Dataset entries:
═══

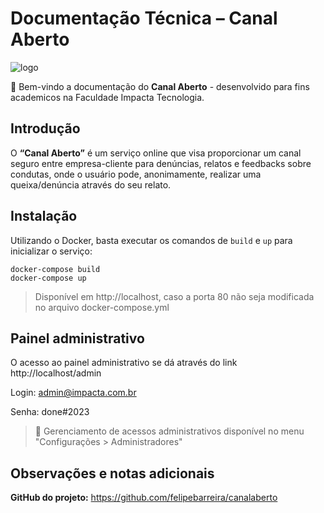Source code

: Documentação Técnica – Canal Aberto
===

![logo](https://felipegallo.s3.sa-east-1.amazonaws.com/fit/software-product/logo-canal-aberto-fit.png)

🚀 Bem-vindo a documentação do **Canal Aberto** - desenvolvido para fins academicos na Faculdade Impacta Tecnologia.
  

## Introdução

O **“Canal Aberto”** é um serviço online que visa proporcionar um canal seguro entre empresa-cliente para denúncias, relatos e feedbacks sobre condutas, onde o usuário pode, anonimamente, realizar uma queixa/denúncia através do seu relato. 

## Instalação
Utilizando o Docker, basta executar os comandos de ```build``` e  ```up``` para inicializar o serviço:

```
docker-compose build
docker-compose up
```

> Disponível em http://localhost, caso a porta 80 não seja modificada no arquivo docker-compose.yml


## Painel administrativo

O acesso ao painel administrativo se dá através do link http://localhost/admin

Login: admin@impacta.com.br

Senha: done#2023

> 🔐 Gerenciamento de acessos administrativos disponível no menu "Configurações > Administradores"

## Observações e notas adicionais

**GitHub do projeto:** https://github.com/felipebarreira/canalaberto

═══

Return every entry unchanged and skip the pictures.

Expected answer:
Source code

: Documentação Técnica – Canal Aberto
===

![logo](https://felipegallo.s3.sa-east-1.amazonaws.com/fit/software-product/logo-canal-aberto-fit.png)

🚀 Bem-vindo a documentação do **Canal Aberto** - desenvolvido para fins academicos na Faculdade Impacta Tecnologia.
  

## Introdução

O **“Canal Aberto”** é um serviço online que visa proporcionar um canal seguro entre empresa-cliente para denúncias, relatos e feedbacks sobre condutas, onde o usuário pode, anonimamente, realizar uma queixa/denúncia através do seu relato. 

## Instalação
Utilizando o Docker, basta executar os comandos de ```build``` e  ```up``` para inicializar o serviço:

```
docker-compose build
docker-compose up
```

> Disponível em http://localhost, caso a porta 80 não seja modificada no arquivo docker-compose.yml


## Painel administrativo

O acesso ao painel administrativo se dá através do link http://localhost/admin

Login: admin@impacta.com.br

Senha: done#2023

> 🔐 Gerenciamento de acessos administrativos disponível no menu "Configurações > Administradores"

## Observações e notas adicionais

**GitHub do projeto:** https://github.com/felipebarreira/canalaberto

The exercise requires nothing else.